17 Novembro 2015
Assim que os bispos americanos se reunirem em Baltimore para o seu encontro anual, irão decidir quais as suas prioridades até o final desta década. Será que estas prioridades estarão sincronizadas com as do Papa Francisco, ou será que os bispos continuarão trabalhando como se o papa não estivesse conduzindo a Igreja numa nova direção?
O artigo é de Thomas Reese, jornalista e jesuíta, publicado por National Catholic Reporter, 13-11-2015. A tradução é de Isaque Gomes Correa.
No seu encontro em St. Louis meses atrás, os bispos aprovaram um documento de trabalho com as prioridades estratégicas da Conferência Episcopal para o ciclo de planejamento 2017-2020 com uma votação de 165 a 14, tendo três abstenções. Embora o texto tenha sido aprovado por maioria esmagadora, alguns prelados no plenário se questionaram sobre se estas prioridades estavam coerentes com as de Francisco.
Os membros da comissão de elaboração do documento prometeram que as contribuições partilhadas pelos bispos seriam trazidas às várias comissões enquanto eles escrevem a versão final. O texto resultante será apresentado para aprovação por todo o organismo episcopal em seu encontro nos dias 16 e 17 de novembro.
As prioridades anteriormente aprovadas são as seguintes:
• Família e matrimônio
• Evangelização
• Liberdade religiosa
• Vida humana e dignidade
• Vocações e formação continuada.
Aos que têm acompanhado o trabalho da Conferência dos Bispos Católicos dos EUA (USCCB, na sigla em inglês), tais prioridades soam familiares. Elas parecem com aquilo que esta Conferência vem fazendo há décadas, bem antes da eleição de Francisco.
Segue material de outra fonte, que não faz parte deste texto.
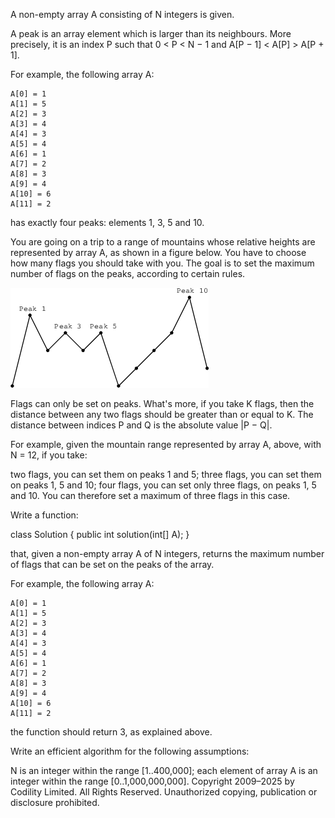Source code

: A non-empty array A consisting of N integers is given.

A peak is an array element which is larger than its neighbours. More precisely, it is an index P such that 0 < P < N − 1 and A[P − 1] < A[P] > A[P + 1].

For example, the following array A:

    A[0] = 1
    A[1] = 5
    A[2] = 3
    A[3] = 4
    A[4] = 3
    A[5] = 4
    A[6] = 1
    A[7] = 2
    A[8] = 3
    A[9] = 4
    A[10] = 6
    A[11] = 2
has exactly four peaks: elements 1, 3, 5 and 10.

You are going on a trip to a range of mountains whose relative heights are represented by array A, as shown in a figure below. You have to choose how many flags you should take with you. The goal is to set the maximum number of flags on the peaks, according to certain rules.

![figure](./6f5e8faa3000c0a74157e6e0bc759b8a.png)

Flags can only be set on peaks. What's more, if you take K flags, then the distance between any two flags should be greater than or equal to K. The distance between indices P and Q is the absolute value |P − Q|.

For example, given the mountain range represented by array A, above, with N = 12, if you take:

two flags, you can set them on peaks 1 and 5;
three flags, you can set them on peaks 1, 5 and 10;
four flags, you can set only three flags, on peaks 1, 5 and 10.
You can therefore set a maximum of three flags in this case.

Write a function:

class Solution { public int solution(int[] A); }

that, given a non-empty array A of N integers, returns the maximum number of flags that can be set on the peaks of the array.

For example, the following array A:

    A[0] = 1
    A[1] = 5
    A[2] = 3
    A[3] = 4
    A[4] = 3
    A[5] = 4
    A[6] = 1
    A[7] = 2
    A[8] = 3
    A[9] = 4
    A[10] = 6
    A[11] = 2
the function should return 3, as explained above.

Write an efficient algorithm for the following assumptions:

N is an integer within the range [1..400,000];
each element of array A is an integer within the range [0..1,000,000,000].
Copyright 2009–2025 by Codility Limited. All Rights Reserved. Unauthorized copying, publication or disclosure prohibited.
“Ao mesmo tempo em que não pude encontrar nenhum problema com estas cinco prioridades”, disse o arcebispo de Indianápolis, Dom Joseph Tobin, “achei que elas eram uma reafirmação bem próxima das prioridades que este organismo adotou no passado. A minha preocupação era que a novidade que o Papa Francisco está trazendo à Igreja universal (...) não esteja refletida nelas”.
Não há dúvidas de que Francisco apoia a família e o matrimônio, a evangelização, a liberdade religiosa, a vida humana e a dignidade, as vocações e a formação continuada. Quem não apoia?
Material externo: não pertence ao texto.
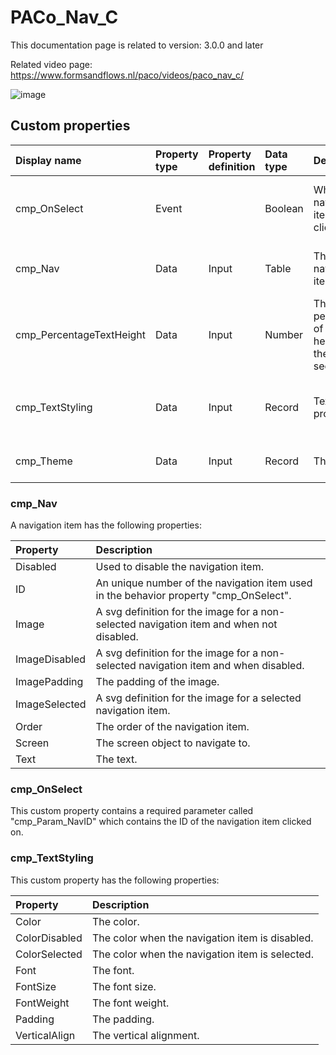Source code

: # PACo_Nav_C

This documentation page is related to version: 3.0.0 and later

Related video page: https://www.formsandflows.nl/paco/videos/paco_nav_c/

![image](https://github.com/formsandflows/PACo/assets/35654198/05316c96-4768-4834-94e1-0d0c1407e240)

## Custom properties

| Display name | Property type | Property definition | Data type | Description | Memo
| :--- | :--- | :--- | :--- | :--- | :--- |
| cmp_OnSelect | Event | | Boolean | When a navigation item is clicked on. | See the documention about cmp_OnSelect below. |
| cmp_Nav | Data | Input | Table | The navigation items. | See the documention about cmp_Nav below. |
| cmp_PercentageTextHeight | Data | Input | Number | The percentage of the height for the text section. | |
| cmp_TextStyling | Data | Input | Record | Text properties. | See the documention about cmp_TextStyling below. |
| cmp_Theme | Data | Input | Record | The theme. | See the documention on theming. |

### cmp_Nav
A navigation item has the following properties:

| Property | Description |
| :--- | :--- |
| Disabled | Used to disable the navigation item. |
| ID | An unique number of the navigation item used in the behavior property "cmp_OnSelect". |
| Image | A svg definition for the image for a non-selected navigation item and when not disabled. |
| ImageDisabled | A svg definition for the image for a non-selected navigation item and when disabled. |
| ImagePadding | The padding of the image. |
| ImageSelected | A svg definition for the image for a selected navigation item. |
| Order | The order of the navigation item. |
| Screen | The screen object to navigate to. |
| Text | The text. |

### cmp_OnSelect
This custom property contains a required parameter called "cmp_Param_NavID" which contains the ID of the navigation item clicked on.

### cmp_TextStyling
This custom property has the following properties:

| Property | Description |
| :--- | :--- |
| Color | The color. |
| ColorDisabled | The color when the navigation item is disabled. |
| ColorSelected | The color when the navigation item is selected. |
| Font | The font. |
| FontSize | The font size. |
| FontWeight | The font weight. |
| Padding | The padding. |
| VerticalAlign | The vertical alignment. |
Mas quando pensamos no Papa Francisco, são estas coisas que nos vêm à mente? É essa a maneira como ele se expressa?
Francisco vem sendo bem claro no estabelecimento de suas prioridades em seus discursos e escritos.
As suas prioridades seriam mais parecidas com isso:
• Uma Igreja pobre para os pobres
• A Igreja como um hospital de campanha, uma Igreja de misericórdia e compaixão
• A prática da sinodalidade em todos os níveis da Igreja
• O fim do clericalismo e o empoderamento dos leigos
• A promoção da justiça e da paz, além da proteção ao meio ambiente.
Se apresentássemos estas duas listas a um grupo de pessoas escolhidas aleatoriamente, aposto que a segunda lista iria ser identificada como estando mais próxima a Francisco do que a primeira.
Uma Igreja pobre para os pobres
Desde o momento de sua eleição, Francisco fez dos pobres uma prioridade. Ele constantemente fala sobre os pobres e marginalizados, imigrantes e refugiados. Ele vem convidando os cristãos a servir, acompanhar e proteger os pobres.
Servir os pobres é a obra tradicional da caridade: alimentar os famintos, vestir os despidos, abrigar os sem-teto, etc.
A proteção aos pobres é feita através do trabalho pela paz de forma que os pobres não sejam explorados ou marginalizados, mas tenham acesso ao emprego e dignidade. Significa transformar as estruturas econômicas e sociais que põem em desvantagem os pobres.
Acompanhar os pobres significa acolhê-los em nossas igrejas e comunidades, sentar com eles, escutar as suas preocupações e nos tornarmos seus amigos.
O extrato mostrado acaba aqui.